(Stored items from a collection)
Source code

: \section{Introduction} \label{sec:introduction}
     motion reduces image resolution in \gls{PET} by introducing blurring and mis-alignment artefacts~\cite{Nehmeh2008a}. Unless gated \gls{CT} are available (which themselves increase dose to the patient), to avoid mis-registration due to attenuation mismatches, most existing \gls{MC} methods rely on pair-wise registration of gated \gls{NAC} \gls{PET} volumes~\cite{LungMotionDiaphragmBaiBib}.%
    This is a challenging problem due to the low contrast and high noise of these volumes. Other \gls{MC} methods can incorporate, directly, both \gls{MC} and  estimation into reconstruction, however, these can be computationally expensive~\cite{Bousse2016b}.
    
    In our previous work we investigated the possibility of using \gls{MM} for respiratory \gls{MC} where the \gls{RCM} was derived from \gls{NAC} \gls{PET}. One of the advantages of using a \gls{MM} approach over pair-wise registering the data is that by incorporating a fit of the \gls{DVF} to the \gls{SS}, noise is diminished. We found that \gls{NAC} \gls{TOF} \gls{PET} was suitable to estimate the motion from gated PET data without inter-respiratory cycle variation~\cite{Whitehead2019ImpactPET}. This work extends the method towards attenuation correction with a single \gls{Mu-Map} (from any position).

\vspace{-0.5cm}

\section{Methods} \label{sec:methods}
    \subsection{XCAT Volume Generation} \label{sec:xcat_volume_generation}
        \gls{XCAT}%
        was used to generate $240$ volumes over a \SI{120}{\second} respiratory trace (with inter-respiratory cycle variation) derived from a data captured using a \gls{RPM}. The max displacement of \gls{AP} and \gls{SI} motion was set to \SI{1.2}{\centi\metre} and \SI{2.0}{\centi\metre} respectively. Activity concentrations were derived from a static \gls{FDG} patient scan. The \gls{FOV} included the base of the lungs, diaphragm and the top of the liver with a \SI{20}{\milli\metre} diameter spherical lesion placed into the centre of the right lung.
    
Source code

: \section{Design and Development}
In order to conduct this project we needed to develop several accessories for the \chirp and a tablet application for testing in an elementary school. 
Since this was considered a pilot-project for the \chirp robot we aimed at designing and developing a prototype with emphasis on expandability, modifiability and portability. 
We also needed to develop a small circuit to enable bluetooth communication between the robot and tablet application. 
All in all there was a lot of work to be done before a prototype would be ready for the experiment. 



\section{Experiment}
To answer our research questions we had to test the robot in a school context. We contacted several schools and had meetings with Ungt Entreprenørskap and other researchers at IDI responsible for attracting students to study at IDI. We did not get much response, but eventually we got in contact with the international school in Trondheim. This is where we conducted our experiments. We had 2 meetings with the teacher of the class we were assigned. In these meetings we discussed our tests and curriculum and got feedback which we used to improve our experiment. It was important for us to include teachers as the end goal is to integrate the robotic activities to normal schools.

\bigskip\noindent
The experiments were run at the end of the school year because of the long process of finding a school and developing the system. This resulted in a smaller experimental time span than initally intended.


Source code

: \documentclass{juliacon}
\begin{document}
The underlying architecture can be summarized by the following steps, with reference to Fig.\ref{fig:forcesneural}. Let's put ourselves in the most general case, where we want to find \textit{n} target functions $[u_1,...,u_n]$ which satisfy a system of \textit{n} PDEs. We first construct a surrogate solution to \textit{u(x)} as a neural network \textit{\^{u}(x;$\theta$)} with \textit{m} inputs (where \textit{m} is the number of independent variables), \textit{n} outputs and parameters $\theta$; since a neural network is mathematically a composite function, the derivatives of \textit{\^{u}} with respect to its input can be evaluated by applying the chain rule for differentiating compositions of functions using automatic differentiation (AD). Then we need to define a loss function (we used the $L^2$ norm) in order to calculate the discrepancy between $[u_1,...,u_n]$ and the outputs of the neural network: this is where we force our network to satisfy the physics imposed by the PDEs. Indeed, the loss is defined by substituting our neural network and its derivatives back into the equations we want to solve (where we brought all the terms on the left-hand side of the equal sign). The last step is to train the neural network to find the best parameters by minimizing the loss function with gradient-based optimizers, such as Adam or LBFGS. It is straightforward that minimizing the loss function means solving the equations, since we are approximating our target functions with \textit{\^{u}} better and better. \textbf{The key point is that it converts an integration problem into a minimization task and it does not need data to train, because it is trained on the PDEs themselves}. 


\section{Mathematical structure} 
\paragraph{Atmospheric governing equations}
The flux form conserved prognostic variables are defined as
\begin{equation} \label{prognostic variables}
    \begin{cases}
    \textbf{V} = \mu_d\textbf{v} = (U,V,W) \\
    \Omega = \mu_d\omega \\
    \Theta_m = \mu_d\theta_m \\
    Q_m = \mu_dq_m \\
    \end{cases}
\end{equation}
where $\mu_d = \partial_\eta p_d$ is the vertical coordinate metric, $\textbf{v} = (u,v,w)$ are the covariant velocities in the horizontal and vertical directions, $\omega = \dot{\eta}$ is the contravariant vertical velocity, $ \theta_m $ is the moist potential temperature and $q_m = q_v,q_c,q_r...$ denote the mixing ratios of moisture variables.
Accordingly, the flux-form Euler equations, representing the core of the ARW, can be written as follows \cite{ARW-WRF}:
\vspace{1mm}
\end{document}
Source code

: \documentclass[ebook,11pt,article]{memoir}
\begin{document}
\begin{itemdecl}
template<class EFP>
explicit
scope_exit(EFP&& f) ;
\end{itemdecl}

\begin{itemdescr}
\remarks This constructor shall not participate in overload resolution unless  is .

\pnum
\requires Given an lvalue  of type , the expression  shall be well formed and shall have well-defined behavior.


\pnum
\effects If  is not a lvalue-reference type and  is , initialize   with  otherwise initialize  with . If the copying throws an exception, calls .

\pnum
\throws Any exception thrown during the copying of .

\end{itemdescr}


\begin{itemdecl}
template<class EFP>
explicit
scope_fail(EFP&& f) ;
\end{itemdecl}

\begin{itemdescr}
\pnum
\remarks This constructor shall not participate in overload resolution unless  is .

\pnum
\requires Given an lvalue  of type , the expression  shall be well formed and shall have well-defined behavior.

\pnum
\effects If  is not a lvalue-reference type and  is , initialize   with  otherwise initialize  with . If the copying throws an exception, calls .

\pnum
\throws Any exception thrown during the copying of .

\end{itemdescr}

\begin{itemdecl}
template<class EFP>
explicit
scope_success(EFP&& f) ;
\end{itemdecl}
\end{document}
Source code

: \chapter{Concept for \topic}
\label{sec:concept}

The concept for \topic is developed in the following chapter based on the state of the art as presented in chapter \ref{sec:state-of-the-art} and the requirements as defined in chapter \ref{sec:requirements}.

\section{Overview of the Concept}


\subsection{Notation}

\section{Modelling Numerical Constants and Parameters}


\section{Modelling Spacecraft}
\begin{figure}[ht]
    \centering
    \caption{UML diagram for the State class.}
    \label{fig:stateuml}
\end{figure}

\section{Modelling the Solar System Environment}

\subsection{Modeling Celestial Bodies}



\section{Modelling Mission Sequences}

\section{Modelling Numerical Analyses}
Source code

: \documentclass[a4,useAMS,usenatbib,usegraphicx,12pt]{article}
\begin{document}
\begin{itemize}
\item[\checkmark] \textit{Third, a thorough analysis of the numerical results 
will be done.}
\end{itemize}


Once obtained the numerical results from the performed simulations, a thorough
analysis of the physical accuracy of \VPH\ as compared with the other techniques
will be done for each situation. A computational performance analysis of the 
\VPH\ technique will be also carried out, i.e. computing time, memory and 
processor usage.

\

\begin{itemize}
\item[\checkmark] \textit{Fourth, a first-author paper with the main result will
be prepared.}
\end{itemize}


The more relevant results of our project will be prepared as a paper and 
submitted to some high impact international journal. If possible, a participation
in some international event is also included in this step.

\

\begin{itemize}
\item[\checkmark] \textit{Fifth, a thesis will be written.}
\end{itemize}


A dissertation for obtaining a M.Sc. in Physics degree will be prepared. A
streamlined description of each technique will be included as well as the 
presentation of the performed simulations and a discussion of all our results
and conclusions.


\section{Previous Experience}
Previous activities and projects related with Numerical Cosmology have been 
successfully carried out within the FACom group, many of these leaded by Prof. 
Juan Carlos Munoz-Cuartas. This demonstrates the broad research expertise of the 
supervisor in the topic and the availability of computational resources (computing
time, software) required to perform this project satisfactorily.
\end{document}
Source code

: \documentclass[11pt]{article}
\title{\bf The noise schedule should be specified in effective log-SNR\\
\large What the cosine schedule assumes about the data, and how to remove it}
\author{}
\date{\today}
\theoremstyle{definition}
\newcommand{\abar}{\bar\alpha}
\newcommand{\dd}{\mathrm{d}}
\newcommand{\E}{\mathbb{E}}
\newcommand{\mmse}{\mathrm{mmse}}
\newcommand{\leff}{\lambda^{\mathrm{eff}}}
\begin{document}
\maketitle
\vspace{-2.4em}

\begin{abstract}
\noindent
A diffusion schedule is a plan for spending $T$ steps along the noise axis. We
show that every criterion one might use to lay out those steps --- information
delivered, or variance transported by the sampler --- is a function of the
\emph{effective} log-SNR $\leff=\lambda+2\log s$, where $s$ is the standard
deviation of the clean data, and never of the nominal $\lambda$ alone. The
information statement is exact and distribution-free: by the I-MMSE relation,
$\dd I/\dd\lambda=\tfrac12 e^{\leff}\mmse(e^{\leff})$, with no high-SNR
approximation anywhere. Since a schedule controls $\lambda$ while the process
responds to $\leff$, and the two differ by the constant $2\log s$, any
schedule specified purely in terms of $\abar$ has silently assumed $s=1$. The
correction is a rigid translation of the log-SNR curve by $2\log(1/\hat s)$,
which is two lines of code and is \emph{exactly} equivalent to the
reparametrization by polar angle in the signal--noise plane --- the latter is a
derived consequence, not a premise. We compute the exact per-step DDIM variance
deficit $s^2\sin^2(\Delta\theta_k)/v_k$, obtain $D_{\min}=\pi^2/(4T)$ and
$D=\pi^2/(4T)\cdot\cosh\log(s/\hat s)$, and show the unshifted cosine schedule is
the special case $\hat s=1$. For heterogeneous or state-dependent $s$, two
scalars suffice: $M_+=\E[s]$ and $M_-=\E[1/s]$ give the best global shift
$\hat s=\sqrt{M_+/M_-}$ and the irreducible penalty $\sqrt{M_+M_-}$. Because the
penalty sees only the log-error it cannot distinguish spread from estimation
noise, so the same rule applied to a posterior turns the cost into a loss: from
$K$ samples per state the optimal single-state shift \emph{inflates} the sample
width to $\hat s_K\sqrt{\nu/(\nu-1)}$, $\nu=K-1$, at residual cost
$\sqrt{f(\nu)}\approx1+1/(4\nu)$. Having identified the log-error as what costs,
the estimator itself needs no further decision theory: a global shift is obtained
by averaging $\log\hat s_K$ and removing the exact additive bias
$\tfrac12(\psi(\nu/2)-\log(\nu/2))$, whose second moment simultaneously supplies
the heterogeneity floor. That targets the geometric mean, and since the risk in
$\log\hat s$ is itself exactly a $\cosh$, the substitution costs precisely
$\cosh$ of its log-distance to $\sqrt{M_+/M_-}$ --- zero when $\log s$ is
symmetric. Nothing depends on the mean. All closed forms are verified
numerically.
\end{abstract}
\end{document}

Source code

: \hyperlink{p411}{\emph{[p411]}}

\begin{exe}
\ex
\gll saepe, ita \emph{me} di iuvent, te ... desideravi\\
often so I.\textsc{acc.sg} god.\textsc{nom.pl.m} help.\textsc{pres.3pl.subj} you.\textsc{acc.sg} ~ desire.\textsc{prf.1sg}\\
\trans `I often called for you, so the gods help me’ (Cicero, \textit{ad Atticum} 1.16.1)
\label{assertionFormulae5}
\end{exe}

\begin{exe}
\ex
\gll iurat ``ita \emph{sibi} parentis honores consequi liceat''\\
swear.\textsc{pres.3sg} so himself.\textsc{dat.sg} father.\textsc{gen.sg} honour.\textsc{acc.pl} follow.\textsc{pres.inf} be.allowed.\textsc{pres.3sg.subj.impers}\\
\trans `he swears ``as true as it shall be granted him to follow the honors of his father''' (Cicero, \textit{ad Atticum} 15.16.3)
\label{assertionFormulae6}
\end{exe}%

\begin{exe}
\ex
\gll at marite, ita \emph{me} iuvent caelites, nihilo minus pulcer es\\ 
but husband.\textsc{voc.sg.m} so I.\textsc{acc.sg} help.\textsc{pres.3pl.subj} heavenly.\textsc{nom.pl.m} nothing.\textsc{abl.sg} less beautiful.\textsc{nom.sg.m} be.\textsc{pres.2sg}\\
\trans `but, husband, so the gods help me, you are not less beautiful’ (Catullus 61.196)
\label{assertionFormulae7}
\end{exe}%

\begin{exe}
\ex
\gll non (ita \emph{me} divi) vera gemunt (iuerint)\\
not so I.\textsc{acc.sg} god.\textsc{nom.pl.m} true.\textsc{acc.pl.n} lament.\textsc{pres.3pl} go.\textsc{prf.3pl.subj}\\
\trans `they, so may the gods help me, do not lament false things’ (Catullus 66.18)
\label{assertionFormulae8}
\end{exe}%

EXERCISE BRIEF: Among the entries above, count the lines that contain the word "performed" and give the number by itself.

ANSWER SPACE: 2